These actuators consists of a flat plastic bag of dielectric liquid with electrodes on opposite faces of the bag.
If a high potential difference is placed between the two electrodes, they are attracted together, squishing the fluid out of the way.
This action can be exploited in various mechanical arrangements to provide force, movement, or both.
From the left: relaxed, then actuated, then unwanted droop despite continued actuation
“However, until now, applying constant electrical activation only allowed short-term muscle contractions, posing a significant limitation for practical applications,” according to the Italian Sant’Anna School of Advanced Studies in Pisa.
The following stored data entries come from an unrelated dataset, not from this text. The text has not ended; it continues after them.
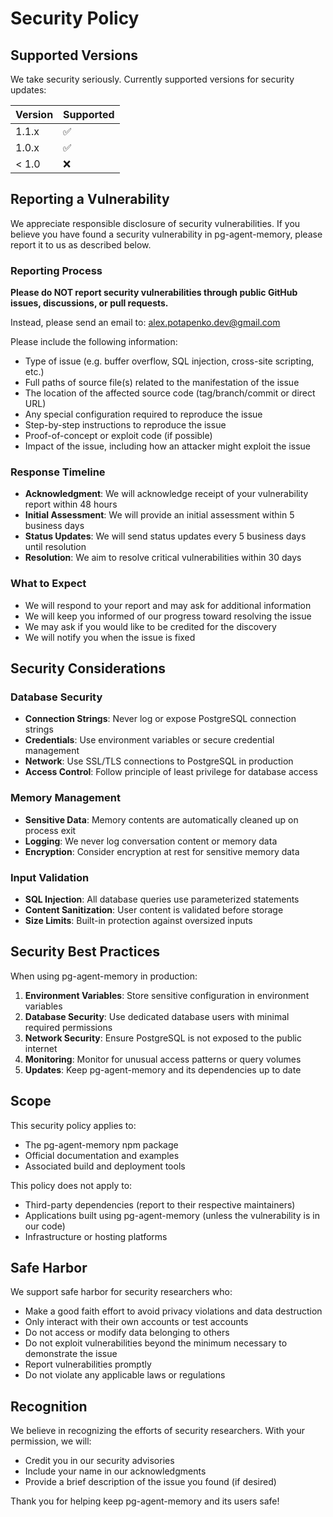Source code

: # Security Policy

## Supported Versions

We take security seriously. Currently supported versions for security updates:

| Version | Supported          |
| ------- | ------------------ |
| 1.1.x   | :white_check_mark: |
| 1.0.x   | :white_check_mark: |
| < 1.0   | :x:                |

## Reporting a Vulnerability

We appreciate responsible disclosure of security vulnerabilities. If you believe you have found a security vulnerability in pg-agent-memory, please report it to us as described below.

### Reporting Process

**Please do NOT report security vulnerabilities through public GitHub issues, discussions, or pull requests.**

Instead, please send an email to: alex.potapenko.dev@gmail.com

Please include the following information:
- Type of issue (e.g. buffer overflow, SQL injection, cross-site scripting, etc.)
- Full paths of source file(s) related to the manifestation of the issue
- The location of the affected source code (tag/branch/commit or direct URL)
- Any special configuration required to reproduce the issue
- Step-by-step instructions to reproduce the issue
- Proof-of-concept or exploit code (if possible)
- Impact of the issue, including how an attacker might exploit the issue

### Response Timeline

- **Acknowledgment**: We will acknowledge receipt of your vulnerability report within 48 hours
- **Initial Assessment**: We will provide an initial assessment within 5 business days
- **Status Updates**: We will send status updates every 5 business days until resolution
- **Resolution**: We aim to resolve critical vulnerabilities within 30 days

### What to Expect

- We will respond to your report and may ask for additional information
- We will keep you informed of our progress toward resolving the issue
- We may ask if you would like to be credited for the discovery
- We will notify you when the issue is fixed

## Security Considerations

### Database Security

- **Connection Strings**: Never log or expose PostgreSQL connection strings
- **Credentials**: Use environment variables or secure credential management
- **Network**: Use SSL/TLS connections to PostgreSQL in production
- **Access Control**: Follow principle of least privilege for database access

### Memory Management

- **Sensitive Data**: Memory contents are automatically cleaned up on process exit
- **Logging**: We never log conversation content or memory data
- **Encryption**: Consider encryption at rest for sensitive memory data

### Input Validation

- **SQL Injection**: All database queries use parameterized statements
- **Content Sanitization**: User content is validated before storage
- **Size Limits**: Built-in protection against oversized inputs

## Security Best Practices

When using pg-agent-memory in production:

1. **Environment Variables**: Store sensitive configuration in environment variables
2. **Database Security**: Use dedicated database users with minimal required permissions
3. **Network Security**: Ensure PostgreSQL is not exposed to the public internet
4. **Monitoring**: Monitor for unusual access patterns or query volumes
5. **Updates**: Keep pg-agent-memory and its dependencies up to date

## Scope

This security policy applies to:
- The pg-agent-memory npm package
- Official documentation and examples
- Associated build and deployment tools

This policy does not apply to:
- Third-party dependencies (report to their respective maintainers)
- Applications built using pg-agent-memory (unless the vulnerability is in our code)
- Infrastructure or hosting platforms

## Safe Harbor

We support safe harbor for security researchers who:
- Make a good faith effort to avoid privacy violations and data destruction
- Only interact with their own accounts or test accounts
- Do not access or modify data belonging to others
- Do not exploit vulnerabilities beyond the minimum necessary to demonstrate the issue
- Report vulnerabilities promptly
- Do not violate any applicable laws or regulations

## Recognition

We believe in recognizing the efforts of security researchers. With your permission, we will:
- Credit you in our security advisories
- Include your name in our acknowledgments
- Provide a brief description of the issue you found (if desired)

Thank you for helping keep pg-agent-memory and its users safe!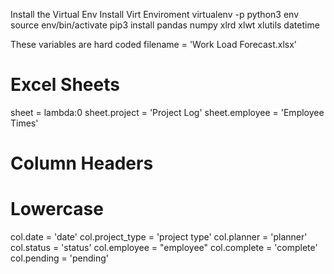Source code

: Install the Virtual Env
Install Virt Enviroment
virtualenv -p python3 env
source env/bin/activate
pip3 install pandas numpy xlrd xlwt xlutils datetime


These variables are hard coded 
filename = 'Work Load Forecast.xlsx'

# Excel Sheets
sheet = lambda:0
sheet.project = 'Project Log'
sheet.employee = 'Employee Times'

# Column Headers
# Lowercase
col.date = 'date'
col.project_type = 'project type'
col.planner = 'planner'
col.status = 'status'
col.employee = "employee"
col.complete = 'complete'
col.pending = 'pending'
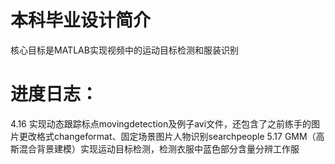 # 本科毕业设计简介
核心目标是MATLAB实现视频中的运动目标检测和服装识别
# 进度日志：
4.16 实现动态跟踪标点movingdetection及例子avi文件，还包含了之前练手的图片更改格式changeformat、固定场景图片人物识别searchpeople
5.17 GMM（高斯混合背景建模）实现运动目标检测，检测衣服中蓝色部分含量分辨工作服
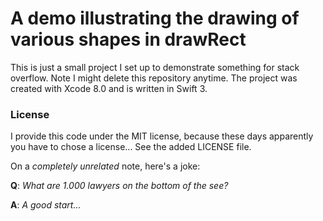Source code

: # A demo illustrating the drawing of various shapes in drawRect #

This is just a small project I set up to demonstrate something for stack overflow. Note I might delete this repository anytime.
The project was created with Xcode 8.0 and is written in Swift 3.

### License ###
I provide this code under the MIT license, because these days apparently you have to chose a license...
See the added LICENSE file.

On a *completely unrelated* note, here's a joke: 

__Q__: *What are 1.000 lawyers on the bottom of the see?*

__A__: *A good start...*
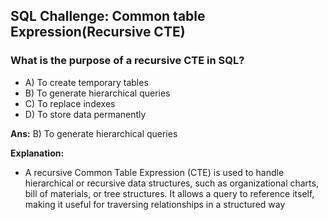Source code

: ## SQL Challenge: Common table Expression(Recursive CTE)

### What is the purpose of a recursive CTE in SQL?
- A) To create temporary tables
- B) To generate hierarchical queries
- C) To replace indexes
- D) To store data permanently

**Ans:**  B) To generate hierarchical queries

**Explanation:**
- A recursive Common Table Expression (CTE) is used to handle hierarchical or recursive data structures, such as organizational charts, bill of materials, or tree structures. It allows a query to reference itself, making it useful for traversing relationships in a structured way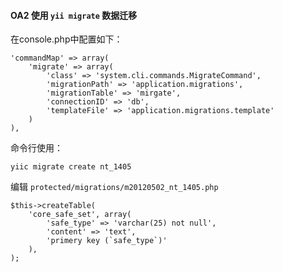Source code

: #### OA2 使用 `yii migrate` 数据迁移

在console.php中配置如下：

	'commandMap' => array(
		'migrate' => array(
			'class' => 'system.cli.commands.MigrateCommand',
			'migrationPath' => 'application.migrations',
			'migrationTable' => 'mirgate',
			'connectionID' => 'db',
			'templateFile' => 'application.migrations.template'
		)
	),


命令行使用：
	
	yiic migrate create nt_1405

编辑 `protected/migrations/m20120502_nt_1405.php` 

	$this->createTable(
		'core_safe_set', array(
			'safe_type' => 'varchar(25) not null',
			'content' => 'text',
			'primery key (`safe_type`)'	
		),
	);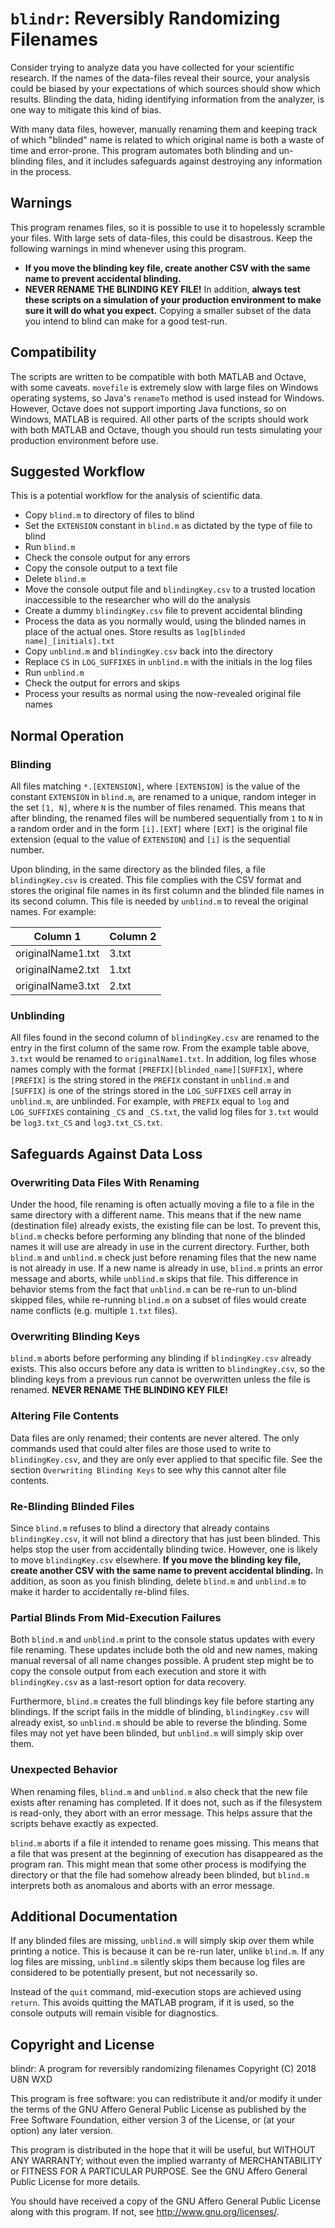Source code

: # `blindr`: Reversibly Randomizing Filenames

Consider trying to analyze data you have collected for your scientific research.
If the names of the data-files reveal their source, your analysis could be
biased by your expectations of which sources should show which results. Blinding
the data, hiding identifying information from the analyzer, is one way to
mitigate this kind of bias.

With many data files, however, manually renaming them and keeping track of which
"blinded" name is related to which original name is both a waste of time and
error-prone. This program automates both blinding and un-blinding files, and it
includes safeguards against destroying any information in the process.

## Warnings
This program renames files, so it is possible to use it to hopelessly scramble
your files. With large sets of data-files, this could be disastrous. Keep the
following warnings in mind whenever using this program.
* **If you move the blinding key file, create another CSV with the same name to
  prevent accidental blinding.**
* **NEVER RENAME THE BLINDING KEY FILE!**
In addition, **always test these scripts on a simulation of your production
environment to make sure it will do what you expect.** Copying a smaller subset
of the data you intend to blind can make for a good test-run.

## Compatibility

The scripts are written to be compatible with both MATLAB and Octave, with some
caveats. `movefile` is extremely slow with large files on Windows operating
systems, so Java's `renameTo` method is used instead for Windows. However,
Octave does not support importing Java functions, so on Windows, MATLAB is
required. All other parts of the scripts should work with both MATLAB and
Octave, though you should run tests simulating your production environment
before use.

## Suggested Workflow

This is a potential workflow for the analysis of scientific data.
* Copy `blind.m` to directory of files to blind
* Set the `EXTENSION` constant in `blind.m` as dictated by the type of file
  to blind
* Run `blind.m`
* Check the console output for any errors
* Copy the console output to a text file
* Delete `blind.m`
* Move the console output file and `blindingKey.csv` to a trusted location
  inaccessible to the researcher who will do the analysis
* Create a dummy `blindingKey.csv` file to prevent accidental blinding
* Process the data as you normally would, using the blinded names in place of
  the actual ones. Store results as `log[blinded name]_[initials].txt`
* Copy `unblind.m` and `blindingKey.csv` back into the directory
* Replace `CS` in `LOG_SUFFIXES` in `unblind.m` with the initials in the log
  files
* Run `unblind.m`
* Check the output for errors and skips
* Process your results as normal using the now-revealed original file names

## Normal Operation

### Blinding
All files matching `*.[EXTENSION]`, where `[EXTENSION]` is the value of the
constant `EXTENSION` in `blind.m`, are renamed to a unique, random integer in
the set `[1, N]`, where `N` is the number of files renamed. This means that
after blinding, the renamed files will be numbered sequentially from `1` to `N`
in a random order and in the form `[i].[EXT]` where `[EXT]` is the
original file extension (equal to the value of `EXTENSION`) and `[i]` is the
sequential number.

Upon blinding, in the same directory as the blinded files, a file
`blindingKey.csv` is created. This file complies with the CSV format and stores
the original file names in its first column and the blinded file names in its
second column. This file is needed by `unblind.m` to reveal the original names.
For example:

| Column 1          | Column 2|
|-------------------|---------|
| originalName1.txt | 3.txt   |
| originalName2.txt | 1.txt   |
| originalName3.txt | 2.txt   |


### Unblinding
All files found in the second column of `blindingKey.csv` are renamed to the
entry in the first column of the same row. From the example table above, `3.txt`
would be renamed to `originalName1.txt`. In addition, log files whose names
comply with the format `[PREFIX][blinded_name][SUFFIX]`, where `[PREFIX]` is
the string stored in the `PREFIX` constant in `unblind.m` and `[SUFFIX]` is one
of the strings stored in the `LOG_SUFFIXES` cell array in `unblind.m`, are
unblinded. For example, with `PREFIX` equal to `log` and `LOG_SUFFIXES`
containing `_CS` and `_CS.txt`, the valid log files for `3.txt` would be
`log3.txt_CS` and `log3.txt_CS.txt`.

## Safeguards Against Data Loss

### Overwriting Data Files With Renaming
Under the hood, file renaming is often actually moving a file to a file in the
same directory with a different name. This means that if the new name
(destination file) already exists, the existing file can be lost. To prevent
this, `blind.m` checks before performing any blinding that none of the blinded
names it will use are already in use in the current directory. Further, both
`blind.m` and `unblind.m` check just before renaming files that the new name is
not already in use. If a new name is already in use, `blind.m` prints an error
message and aborts, while `unblind.m` skips that file. This difference in
behavior stems from the fact that `unblind.m` can be re-run to un-blind skipped
files, while re-running `blind.m` on a subset of files would create name
conflicts (e.g. multiple `1.txt` files).

### Overwriting Blinding Keys
`blind.m` aborts before performing any blinding if `blindingKey.csv` already
exists. This also occurs before any data is written to `blindingKey.csv`, so
the blinding keys from a previous run cannot be overwritten unless the file
is renamed. **NEVER RENAME THE BLINDING KEY FILE!**

### Altering File Contents
Data files are only renamed; their contents are never altered. The only commands
used that could alter files are those used to write to `blindingKey.csv`, and
they are only ever applied to that specific file. See the section
`Overwriting Blinding Keys` to see why this cannot alter file contents.

### Re-Blinding Blinded Files
Since `blind.m` refuses to blind a directory that already contains
`blindingKey.csv`, it will not blind a directory that has just been blinded.
This helps stop the user from accidentally blinding twice. However, one is
likely to move `blindingKey.csv` elsewhere. **If you move the blinding key file,
create another CSV with the same name to prevent accidental blinding.** In
addition, as soon as you finish blinding, delete `blind.m` and `unblind.m` to
make it harder to accidentally re-blind files.

### Partial Blinds From Mid-Execution Failures
Both `blind.m` and `unblind.m` print to the console status updates with every
file renaming. These updates include both the old and new names, making manual
reversal of all name changes possible. A prudent step might be to copy the
console output from each execution and store it with `blindingKey.csv` as a
last-resort option for data recovery.

Furthermore, `blind.m` creates the full blindings key file before starting any
blindings. If the script fails in the middle of blinding, `blindingKey.csv` will
already exist, so `unblind.m` should be able to reverse the blinding. Some files
may not yet have been blinded, but `unblind.m` will simply skip over them.

### Unexpected Behavior
When renaming files, `blind.m` and `unblind.m` also check that the new file
exists after renaming has completed. If it does not, such as if the filesystem
is read-only, they abort with an error message. This helps assure that the
scripts behave exactly as expected.

`blind.m` aborts if a file it intended to rename goes missing. This means that
a file that was present at the beginning of execution has disappeared as the
program ran. This might mean that some other process is modifying the directory
or that the file had somehow already been blinded, but `blind.m` interprets both
as anomalous and aborts with an error message.

## Additional Documentation
If any blinded files are missing, `unblind.m` will simply skip over them while
printing a notice. This is because it can be re-run later, unlike `blind.m`.
If any log files are missing, `unblind.m` silently skips them because log files
are considered to be potentially present, but not necessarily so.

Instead of the `quit` command, mid-execution stops are achieved using `return`.
This avoids quitting the MATLAB program, if it is used, so the console outputs
will remain visible for diagnostics.

## Copyright and License
blindr: A program for reversibly randomizing filenames
Copyright (C) 2018  U8N WXD

This program is free software: you can redistribute it and/or modify
it under the terms of the GNU Affero General Public License as published by
the Free Software Foundation, either version 3 of the License, or
(at your option) any later version.

This program is distributed in the hope that it will be useful,
but WITHOUT ANY WARRANTY; without even the implied warranty of
MERCHANTABILITY or FITNESS FOR A PARTICULAR PURPOSE.  See the
GNU Affero General Public License for more details.

You should have received a copy of the GNU Affero General Public License
along with this program.  If not, see <http://www.gnu.org/licenses/>.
Any force created by the applied voltage decays over minutes as charges in the liquid, usually an oil, migrate close to the inside of the plastic bag, neutralising more and more of the applied field.
There is an existing work-around for this, according to the university, which is to superimpose a high-amplitude alternating bias voltage on to the dc actuation voltage, but this needs extra power and complicates drive electronics.
Several researchers from different universities were working on other projects, and happened to test a prototype biodegradeable electrostatic soft actuator in a prototype soft actuator tester.
They discovered that the force of this actuator did not decay with time.
With the right choice of materials, droop is eliminated without recourse to electronic tricks
“As soon as we noticed that this material can sustain a constant force for arbitrarily long periods, we realised we had made a significant discovery,” said Sant’Anna research engineer Ion-Dan Sîrbu.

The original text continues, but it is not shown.